● **WORK TO COMPLETE**
Leaving out all pictures, return the records word for word.

**** MATERIAL SHOWN

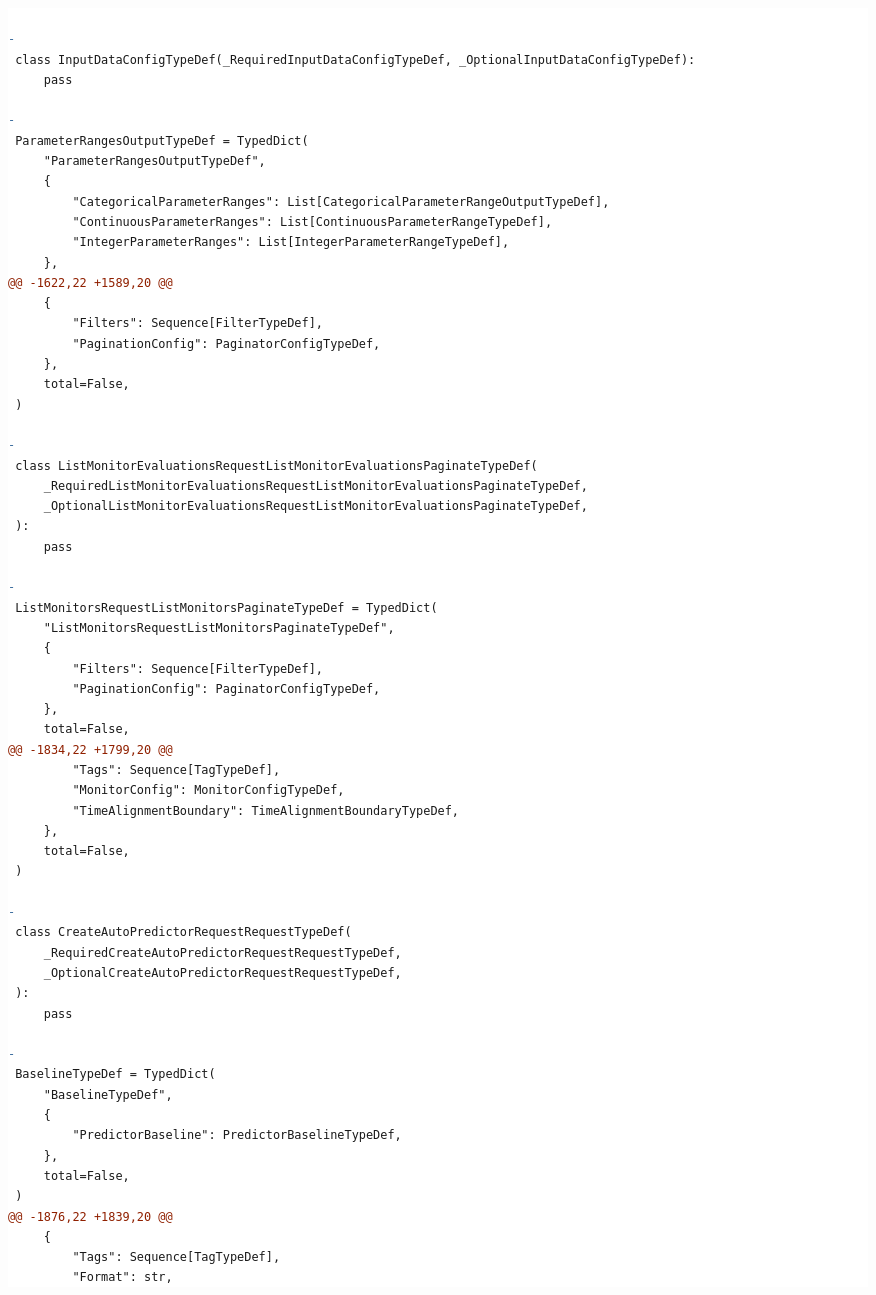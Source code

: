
 ```diff
 
-
 class InputDataConfigTypeDef(_RequiredInputDataConfigTypeDef, _OptionalInputDataConfigTypeDef):
     pass
 
-
 ParameterRangesOutputTypeDef = TypedDict(
     "ParameterRangesOutputTypeDef",
     {
         "CategoricalParameterRanges": List[CategoricalParameterRangeOutputTypeDef],
         "ContinuousParameterRanges": List[ContinuousParameterRangeTypeDef],
         "IntegerParameterRanges": List[IntegerParameterRangeTypeDef],
     },
@@ -1622,22 +1589,20 @@
     {
         "Filters": Sequence[FilterTypeDef],
         "PaginationConfig": PaginatorConfigTypeDef,
     },
     total=False,
 )
 
-
 class ListMonitorEvaluationsRequestListMonitorEvaluationsPaginateTypeDef(
     _RequiredListMonitorEvaluationsRequestListMonitorEvaluationsPaginateTypeDef,
     _OptionalListMonitorEvaluationsRequestListMonitorEvaluationsPaginateTypeDef,
 ):
     pass
 
-
 ListMonitorsRequestListMonitorsPaginateTypeDef = TypedDict(
     "ListMonitorsRequestListMonitorsPaginateTypeDef",
     {
         "Filters": Sequence[FilterTypeDef],
         "PaginationConfig": PaginatorConfigTypeDef,
     },
     total=False,
@@ -1834,22 +1799,20 @@
         "Tags": Sequence[TagTypeDef],
         "MonitorConfig": MonitorConfigTypeDef,
         "TimeAlignmentBoundary": TimeAlignmentBoundaryTypeDef,
     },
     total=False,
 )
 
-
 class CreateAutoPredictorRequestRequestTypeDef(
     _RequiredCreateAutoPredictorRequestRequestTypeDef,
     _OptionalCreateAutoPredictorRequestRequestTypeDef,
 ):
     pass
 
-
 BaselineTypeDef = TypedDict(
     "BaselineTypeDef",
     {
         "PredictorBaseline": PredictorBaselineTypeDef,
     },
     total=False,
 )
@@ -1876,22 +1839,20 @@
     {
         "Tags": Sequence[TagTypeDef],
         "Format": str,
```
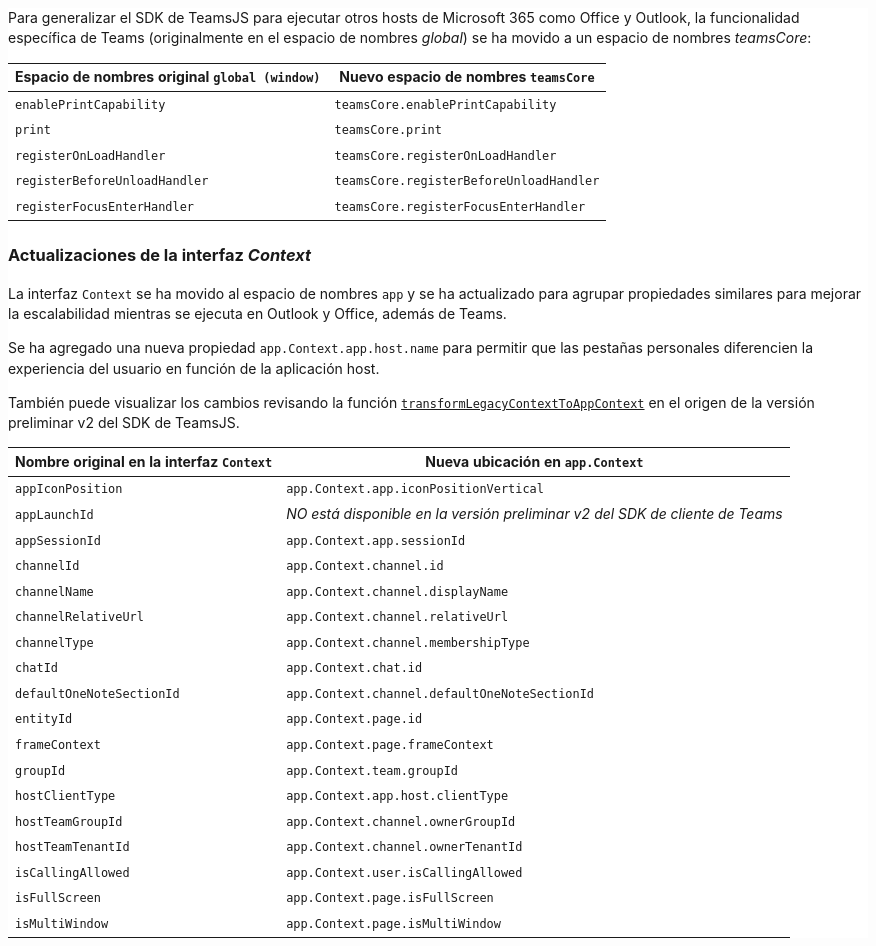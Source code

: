 Para generalizar el SDK de TeamsJS para ejecutar otros hosts de Microsoft 365 como Office y Outlook, la funcionalidad específica de Teams (originalmente en el espacio de nombres *global*) se ha movido a un espacio de nombres *teamsCore*:

| Espacio de nombres original `global (window)` | Nuevo espacio de nombres `teamsCore`  |
| - | - |
| `enablePrintCapability` | `teamsCore.enablePrintCapability`
| `print` | `teamsCore.print`
| `registerOnLoadHandler` | `teamsCore.registerOnLoadHandler`
| `registerBeforeUnloadHandler` | `teamsCore.registerBeforeUnloadHandler`
| `registerFocusEnterHandler` | `teamsCore.registerFocusEnterHandler`

### <a name="updates-to-the-context-interface"></a>Actualizaciones de la interfaz *Context*

La interfaz `Context` se ha movido al espacio de nombres `app` y se ha actualizado para agrupar propiedades similares para mejorar la escalabilidad mientras se ejecuta en Outlook y Office, además de Teams.

Se ha agregado una nueva propiedad `app.Context.app.host.name` para permitir que las pestañas personales diferencien la experiencia del usuario en función de la aplicación host.

También puede visualizar los cambios revisando la función  [`transformLegacyContextToAppContext`](https://github.com/OfficeDev/microsoft-teams-library-js/blob/2.0-preview/packages/teams-js/src/public/app.ts) en el origen de la versión preliminar v2 del SDK de TeamsJS.

| Nombre original en la interfaz `Context` | Nueva ubicación en `app.Context` |
| - | - |
| `appIconPosition` | `app.Context.app.iconPositionVertical` |
| `appLaunchId`| *NO está disponible en la versión preliminar v2 del SDK de cliente de Teams* |
| `appSessionId` | `app.Context.app.sessionId`|
| `channelId`| `app.Context.channel.id` |
| `channelName`| `app.Context.channel.displayName`|
| `channelRelativeUrl` | `app.Context.channel.relativeUrl`|
| `channelType`| `app.Context.channel.membershipType` |
| `chatId` | `app.Context.chat.id`|
| `defaultOneNoteSectionId`| `app.Context.channel.defaultOneNoteSectionId`|
| `entityId` | `app.Context.page.id`|
| `frameContext` | `app.Context.page.frameContext`|
| `groupId`| `app.Context.team.groupId` |
| `hostClientType` | `app.Context.app.host.clientType`|
| `hostTeamGroupId`| `app.Context.channel.ownerGroupId` |
| `hostTeamTenantId` | `app.Context.channel.ownerTenantId`|
| `isCallingAllowed` | `app.Context.user.isCallingAllowed`|
| `isFullScreen` | `app.Context.page.isFullScreen`|
| `isMultiWindow`| `app.Context.page.isMultiWindow` |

********

● **TASK RESULT**
Source code

:
 ```diff
 
-
 class InputDataConfigTypeDef(_RequiredInputDataConfigTypeDef, _OptionalInputDataConfigTypeDef):
     pass
 
-
 ParameterRangesOutputTypeDef = TypedDict(
     "ParameterRangesOutputTypeDef",
     {
         "CategoricalParameterRanges": List[CategoricalParameterRangeOutputTypeDef],
         "ContinuousParameterRanges": List[ContinuousParameterRangeTypeDef],
         "IntegerParameterRanges": List[IntegerParameterRangeTypeDef],
     },
@@ -1622,22 +1589,20 @@
     {
         "Filters": Sequence[FilterTypeDef],
         "PaginationConfig": PaginatorConfigTypeDef,
     },
     total=False,
 )
 
-
 class ListMonitorEvaluationsRequestListMonitorEvaluationsPaginateTypeDef(
     _RequiredListMonitorEvaluationsRequestListMonitorEvaluationsPaginateTypeDef,
     _OptionalListMonitorEvaluationsRequestListMonitorEvaluationsPaginateTypeDef,
 ):
     pass
 
-
 ListMonitorsRequestListMonitorsPaginateTypeDef = TypedDict(
     "ListMonitorsRequestListMonitorsPaginateTypeDef",
     {
         "Filters": Sequence[FilterTypeDef],
         "PaginationConfig": PaginatorConfigTypeDef,
     },
     total=False,
@@ -1834,22 +1799,20 @@
         "Tags": Sequence[TagTypeDef],
         "MonitorConfig": MonitorConfigTypeDef,
         "TimeAlignmentBoundary": TimeAlignmentBoundaryTypeDef,
     },
     total=False,
 )
 
-
 class CreateAutoPredictorRequestRequestTypeDef(
     _RequiredCreateAutoPredictorRequestRequestTypeDef,
     _OptionalCreateAutoPredictorRequestRequestTypeDef,
 ):
     pass
 
-
 BaselineTypeDef = TypedDict(
     "BaselineTypeDef",
     {
         "PredictorBaseline": PredictorBaselineTypeDef,
     },
     total=False,
 )
@@ -1876,22 +1839,20 @@
     {
         "Tags": Sequence[TagTypeDef],
         "Format": str,
```
Source code

: Para generalizar el SDK de TeamsJS para ejecutar otros hosts de Microsoft 365 como Office y Outlook, la funcionalidad específica de Teams (originalmente en el espacio de nombres *global*) se ha movido a un espacio de nombres *teamsCore*:

| Espacio de nombres original `global (window)` | Nuevo espacio de nombres `teamsCore`  |
| - | - |
| `enablePrintCapability` | `teamsCore.enablePrintCapability`
| `print` | `teamsCore.print`
| `registerOnLoadHandler` | `teamsCore.registerOnLoadHandler`
| `registerBeforeUnloadHandler` | `teamsCore.registerBeforeUnloadHandler`
| `registerFocusEnterHandler` | `teamsCore.registerFocusEnterHandler`

### <a name="updates-to-the-context-interface"></a>Actualizaciones de la interfaz *Context*

La interfaz `Context` se ha movido al espacio de nombres `app` y se ha actualizado para agrupar propiedades similares para mejorar la escalabilidad mientras se ejecuta en Outlook y Office, además de Teams.

Se ha agregado una nueva propiedad `app.Context.app.host.name` para permitir que las pestañas personales diferencien la experiencia del usuario en función de la aplicación host.

También puede visualizar los cambios revisando la función  [`transformLegacyContextToAppContext`](https://github.com/OfficeDev/microsoft-teams-library-js/blob/2.0-preview/packages/teams-js/src/public/app.ts) en el origen de la versión preliminar v2 del SDK de TeamsJS.

| Nombre original en la interfaz `Context` | Nueva ubicación en `app.Context` |
| - | - |
| `appIconPosition` | `app.Context.app.iconPositionVertical` |
| `appLaunchId`| *NO está disponible en la versión preliminar v2 del SDK de cliente de Teams* |
| `appSessionId` | `app.Context.app.sessionId`|
| `channelId`| `app.Context.channel.id` |
| `channelName`| `app.Context.channel.displayName`|
| `channelRelativeUrl` | `app.Context.channel.relativeUrl`|
| `channelType`| `app.Context.channel.membershipType` |
| `chatId` | `app.Context.chat.id`|
| `defaultOneNoteSectionId`| `app.Context.channel.defaultOneNoteSectionId`|
| `entityId` | `app.Context.page.id`|
| `frameContext` | `app.Context.page.frameContext`|
| `groupId`| `app.Context.team.groupId` |
| `hostClientType` | `app.Context.app.host.clientType`|
| `hostTeamGroupId`| `app.Context.channel.ownerGroupId` |
| `hostTeamTenantId` | `app.Context.channel.ownerTenantId`|
| `isCallingAllowed` | `app.Context.user.isCallingAllowed`|
| `isFullScreen` | `app.Context.page.isFullScreen`|
| `isMultiWindow`| `app.Context.page.isMultiWindow` |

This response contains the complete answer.